Oh, Jesus, Ray said to himself. She took the pills. They all knew about the pills. The ones that everybody in the Hotline biz knew about. The painless, mellow, quick acting, foolproof stuff. The stuff from Mexico. 

“When did you take them, Jade?” 

Jade laughed mildly. “I see that you were awake during that part of my training session, Ray. Nice try.” 

They both breathed together without saying anything across their phone connection. They both knew that time didn’t matter anymore. Ray figured Jade had, maybe, five minutes left. There was nothing left to do but keep her on the phone and try to make her last moments as positive as possible. 

“Jade,” he asked, “You remember when I first signed-up as a volunteer. You remember that?” 

“Sure. I didn’t think you’d make it past the probation period. You were too sensitive, I thought. But you fooled everybody, kid. You did good. You saved a few, Ray,” she managed. 

“We saved a few, Jade. We. We’re a team and I’m going to be here with you right across the line, okay?” he said, the tone of his voice surprising him. 

“I would expect nothing less, Ray,” she mumbled. “And, for your information, these pills are as advertised. This is the best buzz I’ve had for a long time, kid.” 

“Okay, good to know, girl. Good to know. So, one question. Are you ready for this?” Ray wondered. 

“Oh, yeah, Ray. Ready as I’ll ever be.” 

“Good, Jade.
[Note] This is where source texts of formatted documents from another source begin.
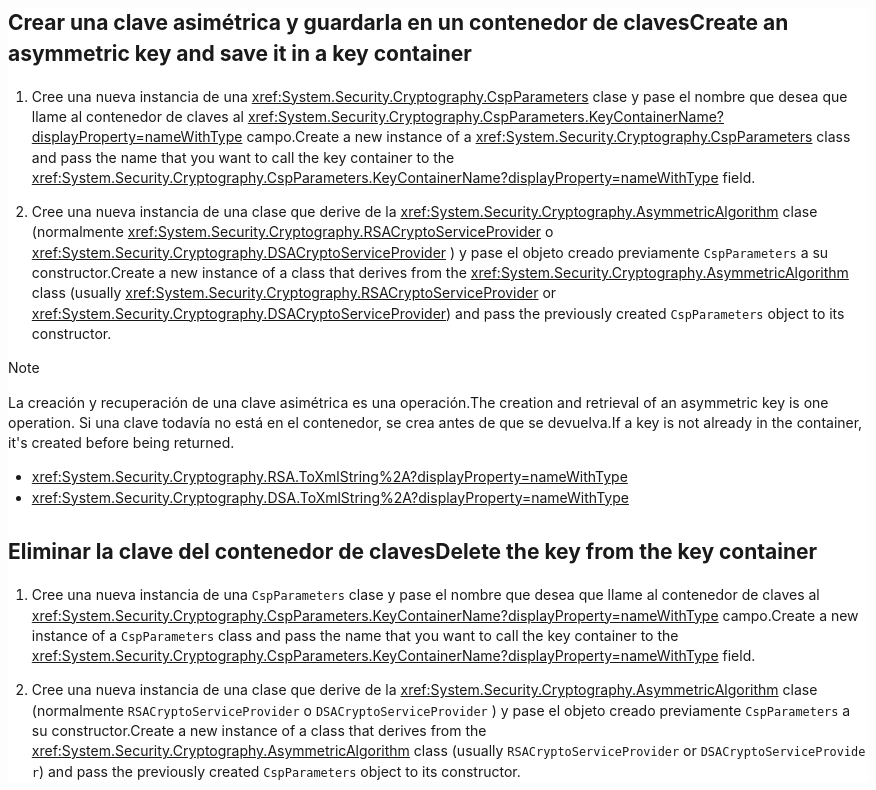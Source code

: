 ## <a name="create-an-asymmetric-key-and-save-it-in-a-key-container"></a><span data-ttu-id="da174-110">Crear una clave asimétrica y guardarla en un contenedor de claves</span><span class="sxs-lookup"><span data-stu-id="da174-110">Create an asymmetric key and save it in a key container</span></span>

1. <span data-ttu-id="da174-111">Cree una nueva instancia de una <xref:System.Security.Cryptography.CspParameters> clase y pase el nombre que desea que llame al contenedor de claves al <xref:System.Security.Cryptography.CspParameters.KeyContainerName?displayProperty=nameWithType> campo.</span><span class="sxs-lookup"><span data-stu-id="da174-111">Create a new instance of a <xref:System.Security.Cryptography.CspParameters> class and pass the name that you want to call the key container to the <xref:System.Security.Cryptography.CspParameters.KeyContainerName?displayProperty=nameWithType> field.</span></span>

1. <span data-ttu-id="da174-112">Cree una nueva instancia de una clase que derive de la <xref:System.Security.Cryptography.AsymmetricAlgorithm> clase (normalmente <xref:System.Security.Cryptography.RSACryptoServiceProvider> o <xref:System.Security.Cryptography.DSACryptoServiceProvider> ) y pase el objeto creado previamente `CspParameters` a su constructor.</span><span class="sxs-lookup"><span data-stu-id="da174-112">Create a new instance of a class that derives from the <xref:System.Security.Cryptography.AsymmetricAlgorithm> class (usually <xref:System.Security.Cryptography.RSACryptoServiceProvider> or <xref:System.Security.Cryptography.DSACryptoServiceProvider>) and pass the previously created `CspParameters` object to its constructor.</span></span>

> [!NOTE]
> <span data-ttu-id="da174-113">La creación y recuperación de una clave asimétrica es una operación.</span><span class="sxs-lookup"><span data-stu-id="da174-113">The creation and retrieval of an asymmetric key is one operation.</span></span> <span data-ttu-id="da174-114">Si una clave todavía no está en el contenedor, se crea antes de que se devuelva.</span><span class="sxs-lookup"><span data-stu-id="da174-114">If a key is not already in the container, it's created before being returned.</span></span>
>
> - <xref:System.Security.Cryptography.RSA.ToXmlString%2A?displayProperty=nameWithType>
> - <xref:System.Security.Cryptography.DSA.ToXmlString%2A?displayProperty=nameWithType>

## <a name="delete-the-key-from-the-key-container"></a><span data-ttu-id="da174-115">Eliminar la clave del contenedor de claves</span><span class="sxs-lookup"><span data-stu-id="da174-115">Delete the key from the key container</span></span>

1. <span data-ttu-id="da174-116">Cree una nueva instancia de una `CspParameters` clase y pase el nombre que desea que llame al contenedor de claves al <xref:System.Security.Cryptography.CspParameters.KeyContainerName?displayProperty=nameWithType> campo.</span><span class="sxs-lookup"><span data-stu-id="da174-116">Create a new instance of a `CspParameters` class and pass the name that you want to call the key container to the <xref:System.Security.Cryptography.CspParameters.KeyContainerName?displayProperty=nameWithType> field.</span></span>

1. <span data-ttu-id="da174-117">Cree una nueva instancia de una clase que derive de la <xref:System.Security.Cryptography.AsymmetricAlgorithm> clase (normalmente `RSACryptoServiceProvider` o `DSACryptoServiceProvider` ) y pase el objeto creado previamente `CspParameters` a su constructor.</span><span class="sxs-lookup"><span data-stu-id="da174-117">Create a new instance of a class that derives from the <xref:System.Security.Cryptography.AsymmetricAlgorithm> class (usually `RSACryptoServiceProvider` or `DSACryptoServiceProvider`) and pass the previously created `CspParameters` object to its constructor.</span></span>
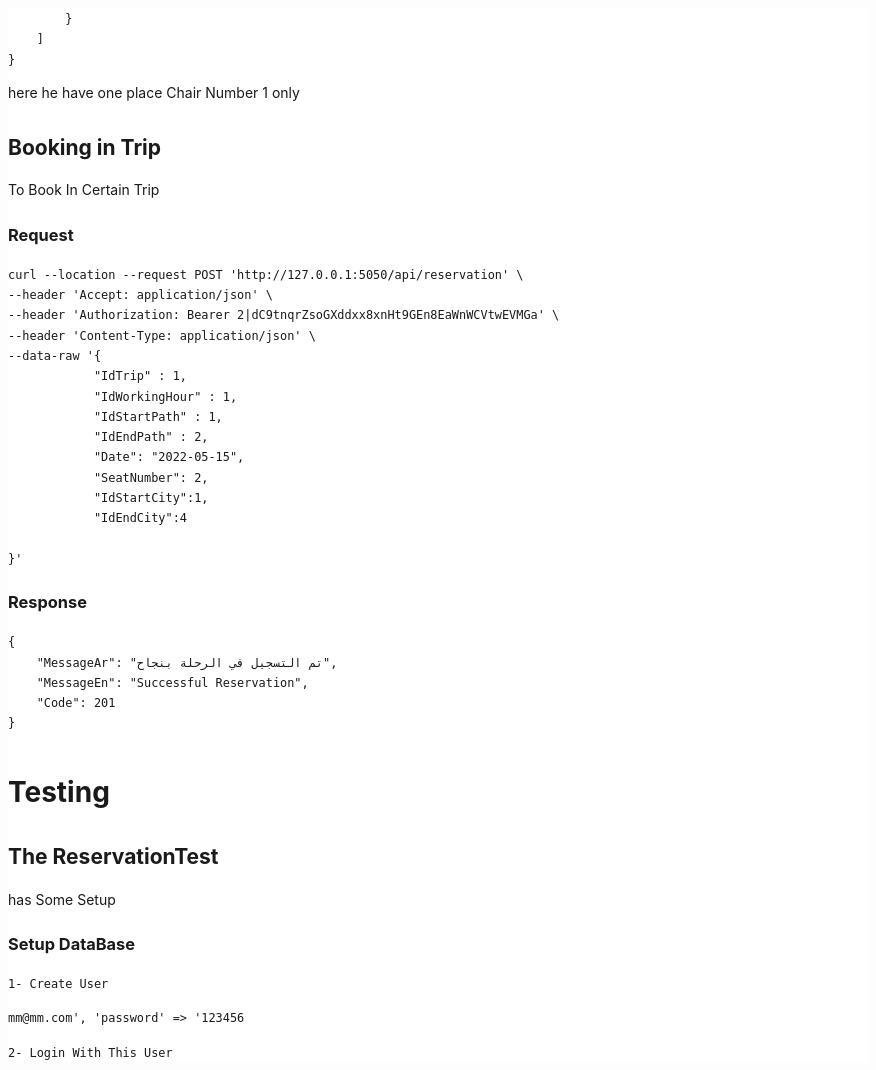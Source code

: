             }
        ]
    }

here he have one place Chair Number 1 only



## Booking in Trip
To Book In Certain Trip
### Request
    
    curl --location --request POST 'http://127.0.0.1:5050/api/reservation' \
    --header 'Accept: application/json' \
    --header 'Authorization: Bearer 2|dC9tnqrZsoGXddxx8xnHt9GEn8EaWnWCVtwEVMGa' \
    --header 'Content-Type: application/json' \
    --data-raw '{
    			"IdTrip" : 1,
                "IdWorkingHour" : 1,
                "IdStartPath" : 1,
                "IdEndPath" : 2,
                "Date": "2022-05-15",
                "SeatNumber": 2,
                "IdStartCity":1,
                "IdEndCity":4
    
    }'

### Response
    {
        "MessageAr": "تم التسجيل في الرحلة بنجاح",
        "MessageEn": "Successful Reservation",
        "Code": 201
    }
    
    





#  Testing 



## The ReservationTest 
has Some Setup

### Setup DataBase

`1- Create User `

    mm@mm.com', 'password' => '123456

`2- Login With This User`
That’s good.” 

“Ray, would you do me one last favor?” 

“Sure, Jade. Whatever you need.” 

“Would you take a bite of your sandwich and tell me how it tastes. I’d like that. Go ahead. Talk with your mouth full, Ray.” 

He took a deep breath, brought his sandwich to his lips and bit into it. As he chewed, he told her about the experience. The tastes, the textures, the pleasures. It didn’t take long but he thought he did a really good job of it. 

“Thanks for that, Ray. I lost all that. Forgot the joy in the little things. You keep that, Ray. You hear?” 

The phone went dead. Ray knew what that meant as he took off his headset, leaned back in his chair, and thanked God that it was Sunday night and nobody else was on the line. He didn’t think they’d understand if the guy who answered the Suicide Hotline phone was sobbing uncontrollably.